The management of cancer-associated thrombosis (CAT) has changed considerably in the past five years, with direct oral anticoagulants (DOACs) now commonplace in the management of acute CAT. The current ASH 2021 guidelines for management of venous thromboembolism (VTE): prevention and treatment in patients with cancer, recommend that patients with active cancer and CAT continue indefinite anticoagulation for secondary prophylaxis.1 This conditional recommendation is supported by data that suggest long-term anticoagulation may decrease recurrent VTE, pulmonary embolism, and deep vein thrombosis. There is a lack of data in patients with malignancy, however, and this recommendation is made partially based on data derived from the general population. Thus, the duration of anticoagulation and the safety and efficacy of dose-reduction remain key controversies.
Patients with CAT are at higher risk of recurrent VTE and bleeding than patients without cancer,2 and both risks are highest in the first month of treatment.2,3 A recent systematic review of CAT studies demonstrated ongoing rates of recurrent VTE to be up to 12 percent, and rates of major bleeding to be up to 4.8 percent annually in patients with cancer on anticoagulation.4 Recent data in patients with non–malignancy-associated VTE have demonstrated the efficacy and safety of dose reduction for secondary prophylaxis after six months of full dose treatment with a DOAC. Doses of apixaban5 and rivaroxaban6 can be reduced without a significant increase in the risk of recurrent VTE and with similar bleeding risks.
To date, data regarding dose reduction in the CAT population have not been available. In this study, Dr. Trine-Lise Larsen and colleagues address the question of whether patients with CAT can receive a lower dose DOAC for secondary prophylaxis. This single-arm clinical trial enrolled 298 patients with newly diagnosed CAT who were then treated with full dose apixaban (5 mg orally twice daily [PO BID]) for six months. At six months, the 196 remaining patients were switched to low-dose apixaban (2.5 mg PO BID) for the remainder of the trial. Patients with platelets lower than 50×109/L and a creatinine clearance less than 30 mL/min were excluded. The primary end points were recurrent VTE, major bleeding, and clinically relevant nonmajor bleeding. During the full dose treatment period, the incidence rate of recurrent VTE was 1.4 percent (95% CI, 0.5-3.6) in the first month, and 0.8 percent (95% CI, 0.4-1.6) per month from months 2 to 6, with a total 4 percent incidence rate in months 1 to 6 (95% CI, 2.1-6.9). Following dose reduction, the incidence rate of recurrent VTE was 1.0 percent (95% CI, 0.5-1.9) per person per month from months 7 to 12, and 7.1 percent overall (95% CI, 4.0-11.7) between months 7 to 36. An overall decline in the rate of recurrence to well below 1 percent per month was observed beyond 12 months.
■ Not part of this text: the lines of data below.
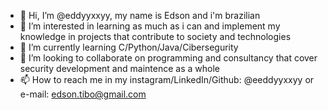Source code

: - 👋 Hi, I’m @eddyyxxyy, my name is Edson and i'm brazilian
- 👀 I’m interested in learning as much as i can and implement my knowledge in projects that contribute to society and technologies
- 🌱 I’m currently learning C/Python/Java/Cibersegurity
- 💞️ I’m looking to collaborate on programming and consultancy that cover security development and maintence as a whole
- 📫 How to reach me in my instagram/LinkedIn/Github: @eeddyyxxyy or e-mail: edson.tibo@gmail.com
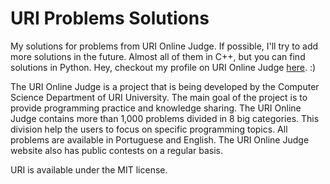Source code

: # URI Problems Solutions
My solutions for problems from URI Online Judge. If possible, I'll try to add more solutions in the future. Almost all of them in C++, but you can find solutions in Python. Hey, checkout my profile on URI Online Judge [here](https://www.urionlinejudge.com.br/judge/pt/profile/114021). :)

The URI Online Judge is a project that is being developed by the Computer Science Department of URI University. The main goal of the project is to provide programming practice and knowledge sharing. The URI Online Judge contains more than 1,000 problems divided in 8 big categories. This division help the users to focus on specific programming topics. All problems are available in Portuguese and English. The URI Online Judge website also has public contests on a regular basis.

URI is available under the MIT license.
By contrast, the incidence rate of major bleeding in the first six months was 5.4 percent (95% CI, 3.1-8.6). The highest incidence was observed in the first month at 1.7 percent (95% CI, 0.7-4.1) and thereafter at 1.1 percent (95% CI, 0.62-2.0) in months 2 to 6. After dose reduction, the cumulative incidence was 3.1 percent (95% CI, 1.1-6.5) from months 7 to 36. The incidence rates of bleeding remained below 0.32 percent (95% CI, 0.10-1.0) per month in months 7 to 36. The most common site of major bleeding was gastrointestinal (GI) and in patients with GI malignancy, the risk of bleeding was greater in unresected (6.7%; 95% CI, 1.9-16) versus resected (3.0%; 95% CI, 0.37-11) cancer.
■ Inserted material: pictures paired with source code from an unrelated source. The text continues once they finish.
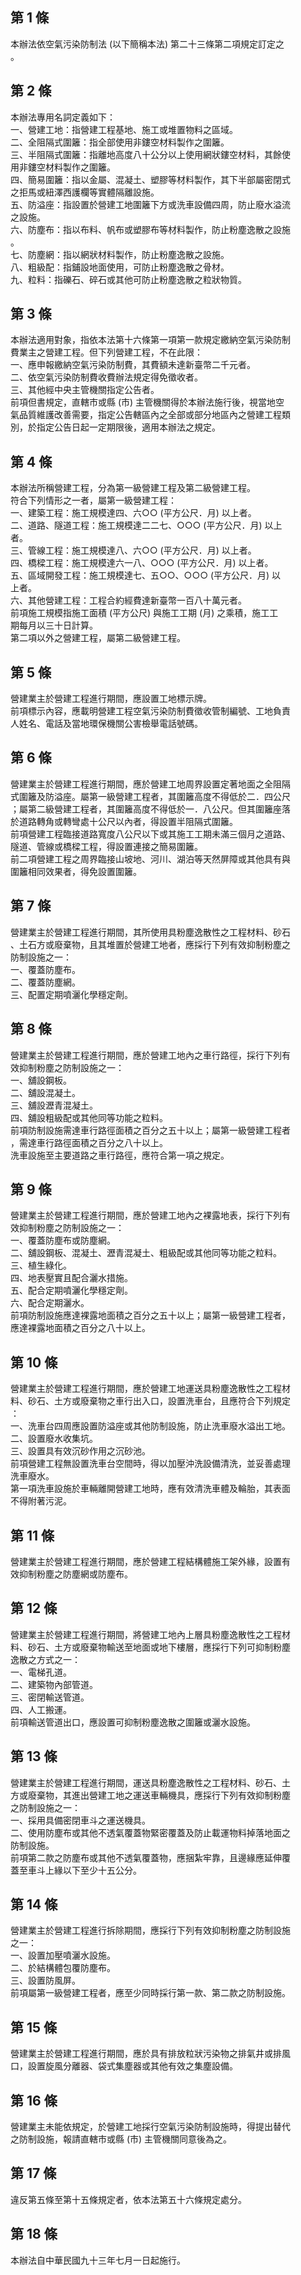 第 1 條
-------
本辦法依空氣污染防制法 (以下簡稱本法) 第二十三條第二項規定訂定之  
。

第 2 條
-------
本辦法專用名詞定義如下：                                          
一、營建工地：指營建工程基地、施工或堆置物料之區域。              
二、全阻隔式圍籬：指全部使用非鏤空材料製作之圍籬。                
三、半阻隔式圍籬：指離地高度八十公分以上使用網狀鏤空材料，其餘使  
    用非鏤空材料製作之圍籬。                                      
四、簡易圍籬：指以金屬、混凝土、塑膠等材料製作，其下半部屬密閉式  
    之拒馬或紐澤西護欄等實體隔離設施。                            
五、防溢座：指設置於營建工地圍籬下方或洗車設備四周，防止廢水溢流  
    之設施。                                                      
六、防塵布：指以布料、帆布或塑膠布等材料製作，防止粉塵逸散之設施  
    。                                                            
七、防塵網：指以網狀材料製作，防止粉塵逸散之設施。                
八、粗級配：指鋪設地面使用，可防止粉塵逸散之骨材。                
九、粒料：指礫石、碎石或其他可防止粉塵逸散之粒狀物質。

第 3 條
-------
本辦法適用對象，指依本法第十六條第一項第一款規定繳納空氣污染防制  
費業主之營建工程。但下列營建工程，不在此限：                      
一、應申報繳納空氣污染防制費，其費額未達新臺幣二千元者。          
二、依空氣污染防制費收費辦法規定得免徵收者。                      
三、其他經中央主管機關指定公告者。                                
前項但書規定，直轄市或縣 (市) 主管機關得於本辦法施行後，視當地空  
氣品質維護改善需要，指定公告轄區內之全部或部分地區內之營建工程類  
別，於指定公告日起一定期限後，適用本辦法之規定。

第 4 條
-------
本辦法所稱營建工程，分為第一級營建工程及第二級營建工程。          
符合下列情形之一者，屬第一級營建工程：                            
一、建築工程：施工規模達四、六○○ (平方公尺．月) 以上者。        
二、道路、隧道工程：施工規模達二二七、○○○ (平方公尺．月) 以上  
    者。                                                          
三、管線工程：施工規模達八、六○○ (平方公尺．月) 以上者。        
四、橋樑工程：施工規模達六一八、○○○ (平方公尺．月) 以上者。    
五、區域開發工程：施工規模達七、五○○、○○○ (平方公尺．月) 以  
    上者。                                                        
六、其他營建工程：工程合約經費達新臺幣一百八十萬元者。            
前項施工規模指施工面積 (平方公尺) 與施工工期 (月) 之乘積，施工工  
期每月以三十日計算。                                              
第二項以外之營建工程，屬第二級營建工程。

第 5 條
-------
營建業主於營建工程進行期間，應設置工地標示牌。                    
前項標示內容，應載明營建工程空氣污染防制費徵收管制編號、工地負責  
人姓名、電話及當地環保機關公害檢舉電話號碼。

第 6 條
-------
營建業主於營建工程進行期間，應於營建工地周界設置定著地面之全阻隔  
式圍籬及防溢座。屬第一級營建工程者，其圍籬高度不得低於二．四公尺  
；屬第二級營建工程者，其圍籬高度不得低於一．八公尺。但其圍籬座落  
於道路轉角或轉彎處十公尺以內者，得設置半阻隔式圍籬。  
前項營建工程臨接道路寬度八公尺以下或其施工工期未滿三個月之道路、  
隧道、管線或橋樑工程，得設置連接之簡易圍籬。                      
前二項營建工程之周界臨接山坡地、河川、湖泊等天然屏障或其他具有與  
圍籬相同效果者，得免設置圍籬。

第 7 條
-------
營建業主於營建工程進行期間，其所使用具粉塵逸散性之工程材料、砂石  
、土石方或廢棄物，且其堆置於營建工地者，應採行下列有效抑制粉塵之  
防制設施之一：                                                    
一、覆蓋防塵布。                                                  
二、覆蓋防塵網。                                                  
三、配置定期噴灑化學穩定劑。

第 8 條
-------
營建業主於營建工程進行期間，應於營建工地內之車行路徑，採行下列有  
效抑制粉塵之防制設施之一：                                        
一、舖設鋼板。                                                    
二、舖設混凝土。                                                  
三、舖設瀝青混凝土。                                              
四、舖設粗級配或其他同等功能之粒料。                              
前項防制設施需達車行路徑面積之百分之五十以上；屬第一級營建工程者  
，需達車行路徑面積之百分之八十以上。                              
洗車設施至主要道路之車行路徑，應符合第一項之規定。

第 9 條
-------
營建業主於營建工程進行期間，應於營建工地內之裸露地表，採行下列有  
效抑制粉塵之防制設施之一：                                        
一、覆蓋防塵布或防塵網。                                          
二、舖設鋼板、混凝土、瀝青混凝土、粗級配或其他同等功能之粒料。    
三、植生綠化。                                                    
四、地表壓實且配合灑水措施。                                      
五、配合定期噴灑化學穩定劑。                                      
六、配合定期灑水。                                                
前項防制設施應達裸露地面積之百分之五十以上；屬第一級營建工程者，  
應達裸露地面積之百分之八十以上。

第 10 條
--------
營建業主於營建工程進行期間，應於營建工地運送具粉塵逸散性之工程材  
料、砂石、土方或廢棄物之車行出入口，設置洗車台，且應符合下列規定  
：                                                                
一、洗車台四周應設置防溢座或其他防制設施，防止洗車廢水溢出工地。  
二、設置廢水收集坑。                                              
三、設置具有效沉砂作用之沉砂池。                                  
前項營建工程無設置洗車台空間時，得以加壓沖洗設備清洗，並妥善處理  
洗車廢水。                                                        
第一項洗車設施於車輛離開營建工地時，應有效清洗車體及輪胎，其表面  
不得附著污泥。

第 11 條
--------
營建業主於營建工程進行期間，應於營建工程結構體施工架外緣，設置有  
效抑制粉塵之防塵網或防塵布。

第 12 條
--------
營建業主於營建工程進行期間，將營建工地內上層具粉塵逸散性之工程材  
料、砂石、土方或廢棄物輸送至地面或地下樓層，應採行下列可抑制粉塵  
逸散之方式之一：                                                  
一、電梯孔道。                                                    
二、建築物內部管道。                                              
三、密閉輸送管道。                                                
四、人工搬運。                                                    
前項輸送管道出口，應設置可抑制粉塵逸散之圍籬或灑水設施。

第 13 條
--------
營建業主於營建工程進行期間，運送具粉塵逸散性之工程材料、砂石、土  
方或廢棄物，其進出營建工地之運送車輛機具，應採行下列有效抑制粉塵  
之防制設施之一：                                                  
一、採用具備密閉車斗之運送機具。                                  
二、使用防塵布或其他不透氣覆蓋物緊密覆蓋及防止載運物料掉落地面之  
    防制設施。                                                    
前項第二款之防塵布或其他不透氣覆蓋物，應捆紮牢靠，且邊緣應延伸覆  
蓋至車斗上緣以下至少十五公分。

第 14 條
--------
營建業主於營建工程進行拆除期間，應採行下列有效抑制粉塵之防制設施  
之一：                                                            
一、設置加壓噴灑水設施。                                          
二、於結構體包覆防塵布。                                          
三、設置防風屏。                                                  
前項屬第一級營建工程者，應至少同時採行第一款、第二款之防制設施。

第 15 條
--------
營建業主於營建工程進行期間，應於具有排放粒狀污染物之排氣井或排風  
口，設置旋風分離器、袋式集塵器或其他有效之集塵設備。

第 16 條
--------
營建業主未能依規定，於營建工地採行空氣污染防制設施時，得提出替代  
之防制設施，報請直轄市或縣 (市) 主管機關同意後為之。

第 17 條
--------
違反第五條至第十五條規定者，依本法第五十六條規定處分。

第 18 條
--------
本辦法自中華民國九十三年七月一日起施行。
This study included patients with a variety of primary cancers including resected and unresected GI malignancies, reflecting a typical patient population in a thrombosis practice. Death and study completion were the most common reasons for discontinuation as is expected in the CAT population. While there was no comparator arm, the low overall rate of recurrent VTE after dose reduction and the low overall bleeding rates in the period of extended anticoagulation beyond six months are reassuring.
In Brief
How will this affect our own clinical practice? These initial data that demonstrate a similar rate of recurrence with full dose anticoagulation and dose-reduced apixaban are encouraging and suggest that a strategy of dose reduction after six months may be considered in patients with bleeding risk factors, including those who are thrombocytopenic from disease or treatment; have renal impairment, unresected luminal GI or genitourinary malignancies, or vascular brain metastases; and those who require antiplatelet medications. Until more data are available, we would be cautious to dose reduce in groups with known risk factors for VTE recurrence, including those with thrombophilia, high body mass index, and a history of recurrent VTE. While these data are promising, we look forward to the results from the API-CAT (NCT03692065) and EVE (NCT03080883) randomized trials to further inform the safety and efficacy of this strategy.7,8
Competing Interests
Dr. Scott and Dr. Tseng indicated no relevant conflicts of interest.